Stretching back to 1996 and reviewing, the now near-OAP has been involved in some of the biggest games in NFL history, as well as kicking the winning points in two Super Bowls.

But going back to the 1996 Draft, things weren’t always a clear segue to success for the now shoo-in Hall of Famer. Firstly, he went to South Dakota State. Their nickname is the Jackrabbits, so you can forgive any General Manager in the NFL for wanting to pass on any of their players.

But in all seriousness, that particular school has only had thirty-three players go on to play at the elite level – including three currently plying their trade in the league. Vinatieri is one; Bryan Witzmann and Zach Zenner are the others. He even had to take a year in the completely woeful NFL Europe project with the Amsterdam Admirals. When asked, he said he had a “great time there”. I’d say you did, Adam – you scallywag.

As well as that, there were no kickers drafted in 1996. Since then, only the 1998, 2010 and 2015 drafts have gone by without a single placekicker being picked in one of the seven rounds. Indeed, he would be picked up by the New England Patriots because good players are attracted to them like flies are attracted to sh*t.
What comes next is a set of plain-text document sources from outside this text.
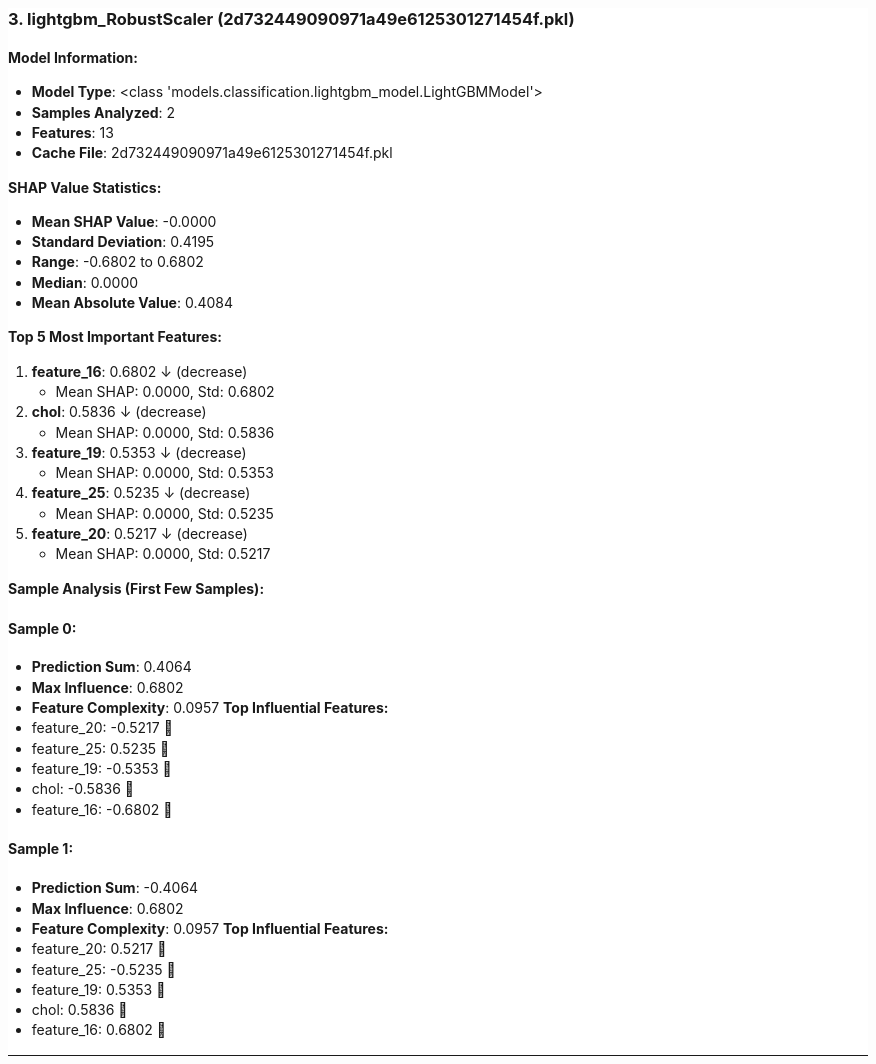 
### 3. lightgbm_RobustScaler (2d732449090971a49e6125301271454f.pkl)

**Model Information:**
- **Model Type**: <class 'models.classification.lightgbm_model.LightGBMModel'>
- **Samples Analyzed**: 2
- **Features**: 13
- **Cache File**: 2d732449090971a49e6125301271454f.pkl

**SHAP Value Statistics:**
- **Mean SHAP Value**: -0.0000
- **Standard Deviation**: 0.4195
- **Range**: -0.6802 to 0.6802
- **Median**: 0.0000
- **Mean Absolute Value**: 0.4084

**Top 5 Most Important Features:**
1. **feature_16**: 0.6802 ↓ (decrease)
   - Mean SHAP: 0.0000, Std: 0.6802
2. **chol**: 0.5836 ↓ (decrease)
   - Mean SHAP: 0.0000, Std: 0.5836
3. **feature_19**: 0.5353 ↓ (decrease)
   - Mean SHAP: 0.0000, Std: 0.5353
4. **feature_25**: 0.5235 ↓ (decrease)
   - Mean SHAP: 0.0000, Std: 0.5235
5. **feature_20**: 0.5217 ↓ (decrease)
   - Mean SHAP: 0.0000, Std: 0.5217

**Sample Analysis (First Few Samples):**
#### Sample 0:
- **Prediction Sum**: 0.4064
- **Max Influence**: 0.6802
- **Feature Complexity**: 0.0957
**Top Influential Features:**
- feature_20: -0.5217 🔽
- feature_25: 0.5235 🔼
- feature_19: -0.5353 🔽
- chol: -0.5836 🔽
- feature_16: -0.6802 🔽

#### Sample 1:
- **Prediction Sum**: -0.4064
- **Max Influence**: 0.6802
- **Feature Complexity**: 0.0957
**Top Influential Features:**
- feature_20: 0.5217 🔼
- feature_25: -0.5235 🔽
- feature_19: 0.5353 🔼
- chol: 0.5836 🔼
- feature_16: 0.6802 🔼

---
NFL careers are defined by big moments. Vinatieri’s boils down to three of them – making him one of the most clutch performers of all time.

The first is in 2002. It’s known as the ‘Tuck Rule Game’ for reasons we won’t get into for the sake of appeasing Oakland Raiders fans, but Vinatieri made a 45-yard field goal in a blizzard to help them advance to the AFC Championship Game.

The second is the game-winner in Super Bowl XXXVI – the same year as above. Some young fellow called Thomas Brady dissected the Rams defence to get Vinatieri within range to grab a Vince Lombardi trophy for New England. Did he ever.

Most players can only ever dream of that scenario – let alone live it. Vinatieri lived it twice, as he kicked another Super Bowl-winning field goal two years later in a 32-29 victory over the Carolina Panthers in Super Bowl XVIII.